Exercise description: Which lines in the records below contain the word "this"? Copy each of them.

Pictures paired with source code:

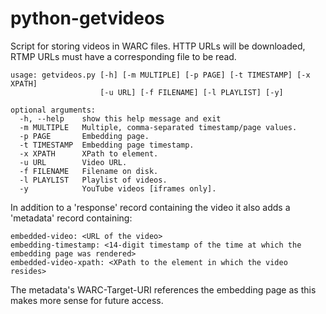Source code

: python-getvideos
======================

Script for storing videos in WARC files. HTTP URLs will be downloaded, RTMP URLs must have a corresponding file to be read.

    usage: getvideos.py [-h] [-m MULTIPLE] [-p PAGE] [-t TIMESTAMP] [-x XPATH]
                        [-u URL] [-f FILENAME] [-l PLAYLIST] [-y]

    optional arguments:
      -h, --help    show this help message and exit
      -m MULTIPLE   Multiple, comma-separated timestamp/page values.
      -p PAGE       Embedding page.
      -t TIMESTAMP  Embedding page timestamp.
      -x XPATH      XPath to element.
      -u URL        Video URL.
      -f FILENAME   Filename on disk.
      -l PLAYLIST   Playlist of videos.
      -y            YouTube videos [iframes only].

In addition to a 'response' record containing the video it also adds a 'metadata' record containing:

    embedded-video: <URL of the video>
    embedding-timestamp: <14-digit timestamp of the time at which the embedding page was rendered>
    embedded-video-xpath: <XPath to the element in which the video resides>

The metadata's WARC-Target-URI references the embedding page as this makes more sense for future access.

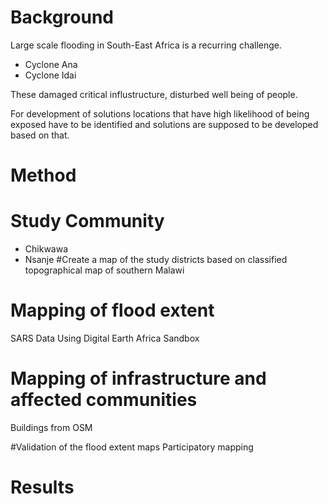 # Background

Large scale flooding in South-East Africa is a recurring challenge. 
- Cyclone Ana
- Cyclone Idai

These damaged critical influstructure,  disturbed well being of people.

For development of solutions locations that have high likelihood of being exposed have to be identified and solutions are supposed to be developed based on that.

# Method

# Study Community

- Chikwawa 
- Nsanje
#Create a map of the study districts based on classified topographical map of southern Malawi

# Mapping of flood extent

SARS Data
Using Digital Earth Africa Sandbox

# Mapping of infrastructure and affected communities
Buildings from OSM

#Validation of the flood extent maps
Participatory mapping

# Results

Answer below:
      -h, --help    show this help message and exit
The metadata's WARC-Target-URI references the embedding page as this makes more sense for future access.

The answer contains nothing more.